All lines in the records that carry the string "services" are to be shown.

[Opening THE INPUT section]

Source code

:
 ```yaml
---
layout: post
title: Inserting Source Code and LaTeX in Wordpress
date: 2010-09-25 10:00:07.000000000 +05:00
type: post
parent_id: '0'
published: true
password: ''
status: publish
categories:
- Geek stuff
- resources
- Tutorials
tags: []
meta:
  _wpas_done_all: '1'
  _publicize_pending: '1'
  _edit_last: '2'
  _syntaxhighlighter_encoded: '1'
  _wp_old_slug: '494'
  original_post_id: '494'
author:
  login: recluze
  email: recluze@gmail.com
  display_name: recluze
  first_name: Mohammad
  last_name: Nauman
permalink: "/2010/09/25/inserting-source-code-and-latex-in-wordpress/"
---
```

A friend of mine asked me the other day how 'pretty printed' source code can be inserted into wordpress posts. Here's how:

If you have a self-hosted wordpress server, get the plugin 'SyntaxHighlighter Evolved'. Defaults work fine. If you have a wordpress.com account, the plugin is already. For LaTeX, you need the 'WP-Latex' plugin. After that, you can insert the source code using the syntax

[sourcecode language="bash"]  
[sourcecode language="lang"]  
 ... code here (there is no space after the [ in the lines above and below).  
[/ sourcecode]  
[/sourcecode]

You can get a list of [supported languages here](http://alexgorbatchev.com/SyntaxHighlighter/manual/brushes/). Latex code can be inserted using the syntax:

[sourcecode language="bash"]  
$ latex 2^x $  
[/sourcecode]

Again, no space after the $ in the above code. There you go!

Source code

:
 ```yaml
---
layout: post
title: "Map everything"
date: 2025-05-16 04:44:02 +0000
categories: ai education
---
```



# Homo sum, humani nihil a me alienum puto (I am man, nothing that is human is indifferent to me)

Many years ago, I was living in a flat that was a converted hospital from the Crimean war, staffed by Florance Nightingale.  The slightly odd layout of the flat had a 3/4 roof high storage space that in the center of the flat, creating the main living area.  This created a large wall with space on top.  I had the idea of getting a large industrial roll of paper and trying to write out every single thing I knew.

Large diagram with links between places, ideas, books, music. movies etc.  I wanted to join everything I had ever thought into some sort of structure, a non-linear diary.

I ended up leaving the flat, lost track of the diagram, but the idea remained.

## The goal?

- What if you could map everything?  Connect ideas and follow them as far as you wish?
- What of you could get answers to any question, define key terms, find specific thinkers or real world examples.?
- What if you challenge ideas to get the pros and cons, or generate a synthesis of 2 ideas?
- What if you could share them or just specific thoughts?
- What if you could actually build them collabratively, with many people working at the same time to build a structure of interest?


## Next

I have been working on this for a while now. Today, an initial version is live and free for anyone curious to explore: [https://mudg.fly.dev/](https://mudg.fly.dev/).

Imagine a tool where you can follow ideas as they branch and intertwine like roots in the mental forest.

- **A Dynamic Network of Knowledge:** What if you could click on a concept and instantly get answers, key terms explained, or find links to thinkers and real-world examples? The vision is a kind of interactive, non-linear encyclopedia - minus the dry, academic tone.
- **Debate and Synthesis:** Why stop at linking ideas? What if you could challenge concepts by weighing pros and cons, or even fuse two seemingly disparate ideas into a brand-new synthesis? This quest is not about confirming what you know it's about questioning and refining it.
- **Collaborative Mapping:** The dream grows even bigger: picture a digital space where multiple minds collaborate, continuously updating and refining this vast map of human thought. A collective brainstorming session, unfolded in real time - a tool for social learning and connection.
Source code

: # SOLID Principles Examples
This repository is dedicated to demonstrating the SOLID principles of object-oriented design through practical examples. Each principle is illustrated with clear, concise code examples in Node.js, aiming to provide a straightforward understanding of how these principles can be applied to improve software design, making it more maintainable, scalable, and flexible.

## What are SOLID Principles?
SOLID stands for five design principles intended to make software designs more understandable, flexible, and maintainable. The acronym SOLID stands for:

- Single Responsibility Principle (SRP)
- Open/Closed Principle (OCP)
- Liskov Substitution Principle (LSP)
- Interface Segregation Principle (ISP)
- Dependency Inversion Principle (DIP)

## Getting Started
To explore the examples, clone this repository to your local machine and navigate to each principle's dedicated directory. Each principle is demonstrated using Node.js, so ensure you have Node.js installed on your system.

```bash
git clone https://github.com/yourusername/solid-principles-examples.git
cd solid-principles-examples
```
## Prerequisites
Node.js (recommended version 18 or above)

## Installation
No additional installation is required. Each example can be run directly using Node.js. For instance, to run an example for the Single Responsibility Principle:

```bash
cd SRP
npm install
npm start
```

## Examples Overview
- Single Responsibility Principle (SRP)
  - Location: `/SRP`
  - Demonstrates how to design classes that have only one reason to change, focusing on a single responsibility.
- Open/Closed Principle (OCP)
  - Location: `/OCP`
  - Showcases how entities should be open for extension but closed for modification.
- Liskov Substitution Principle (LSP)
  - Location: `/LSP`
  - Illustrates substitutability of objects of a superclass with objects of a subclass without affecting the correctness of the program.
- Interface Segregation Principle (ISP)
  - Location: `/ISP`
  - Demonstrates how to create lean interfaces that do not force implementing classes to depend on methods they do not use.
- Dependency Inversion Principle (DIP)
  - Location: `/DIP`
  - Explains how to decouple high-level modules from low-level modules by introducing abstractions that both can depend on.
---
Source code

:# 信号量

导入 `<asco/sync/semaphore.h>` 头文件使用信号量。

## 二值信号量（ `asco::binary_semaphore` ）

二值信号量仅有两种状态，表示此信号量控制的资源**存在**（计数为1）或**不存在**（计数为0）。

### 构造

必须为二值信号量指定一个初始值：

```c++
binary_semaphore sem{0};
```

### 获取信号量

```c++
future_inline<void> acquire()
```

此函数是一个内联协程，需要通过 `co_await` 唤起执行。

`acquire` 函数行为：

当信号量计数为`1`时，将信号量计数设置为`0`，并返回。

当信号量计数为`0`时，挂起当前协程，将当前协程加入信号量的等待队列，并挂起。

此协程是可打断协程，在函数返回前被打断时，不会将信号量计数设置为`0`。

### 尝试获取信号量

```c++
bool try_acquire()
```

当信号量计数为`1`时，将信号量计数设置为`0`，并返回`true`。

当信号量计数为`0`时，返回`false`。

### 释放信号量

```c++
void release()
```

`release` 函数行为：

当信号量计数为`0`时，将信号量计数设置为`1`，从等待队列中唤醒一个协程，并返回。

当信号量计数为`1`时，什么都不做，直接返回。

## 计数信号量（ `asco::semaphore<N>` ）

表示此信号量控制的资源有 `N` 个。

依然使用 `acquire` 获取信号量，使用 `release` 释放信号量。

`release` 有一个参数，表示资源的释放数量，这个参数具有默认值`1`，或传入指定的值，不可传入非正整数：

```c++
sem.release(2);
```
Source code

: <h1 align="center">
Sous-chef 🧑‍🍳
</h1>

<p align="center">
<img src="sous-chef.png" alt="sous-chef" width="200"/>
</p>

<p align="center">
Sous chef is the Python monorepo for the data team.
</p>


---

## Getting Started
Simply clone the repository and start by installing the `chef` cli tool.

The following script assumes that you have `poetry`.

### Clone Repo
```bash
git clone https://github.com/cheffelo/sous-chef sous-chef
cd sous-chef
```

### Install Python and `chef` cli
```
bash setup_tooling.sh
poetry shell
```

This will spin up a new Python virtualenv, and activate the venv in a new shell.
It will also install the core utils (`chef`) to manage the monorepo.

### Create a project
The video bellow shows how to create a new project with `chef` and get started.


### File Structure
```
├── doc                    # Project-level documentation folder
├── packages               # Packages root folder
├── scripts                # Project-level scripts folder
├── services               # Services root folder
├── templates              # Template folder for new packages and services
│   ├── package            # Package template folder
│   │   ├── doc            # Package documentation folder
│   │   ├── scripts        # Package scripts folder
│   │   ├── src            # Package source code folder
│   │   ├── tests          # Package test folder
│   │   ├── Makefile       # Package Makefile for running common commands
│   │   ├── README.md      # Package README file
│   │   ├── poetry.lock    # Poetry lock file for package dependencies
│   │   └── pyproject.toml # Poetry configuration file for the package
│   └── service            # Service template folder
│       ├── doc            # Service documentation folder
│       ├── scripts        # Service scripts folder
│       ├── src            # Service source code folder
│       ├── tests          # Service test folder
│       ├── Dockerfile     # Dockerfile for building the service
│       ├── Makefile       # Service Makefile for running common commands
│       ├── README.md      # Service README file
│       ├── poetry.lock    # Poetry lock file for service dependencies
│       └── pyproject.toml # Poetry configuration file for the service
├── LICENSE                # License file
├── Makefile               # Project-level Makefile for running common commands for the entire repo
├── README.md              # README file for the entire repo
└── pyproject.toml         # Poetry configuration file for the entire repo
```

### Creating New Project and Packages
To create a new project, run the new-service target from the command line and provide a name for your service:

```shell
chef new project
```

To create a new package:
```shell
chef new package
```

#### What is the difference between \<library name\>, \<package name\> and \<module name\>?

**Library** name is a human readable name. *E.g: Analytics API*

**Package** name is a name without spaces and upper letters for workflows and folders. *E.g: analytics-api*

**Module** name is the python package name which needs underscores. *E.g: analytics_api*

[Closing THE INPUT section]

> RESULT FOR THIS TASK
├── services               # Services root folder
├── templates              # Template folder for new packages and services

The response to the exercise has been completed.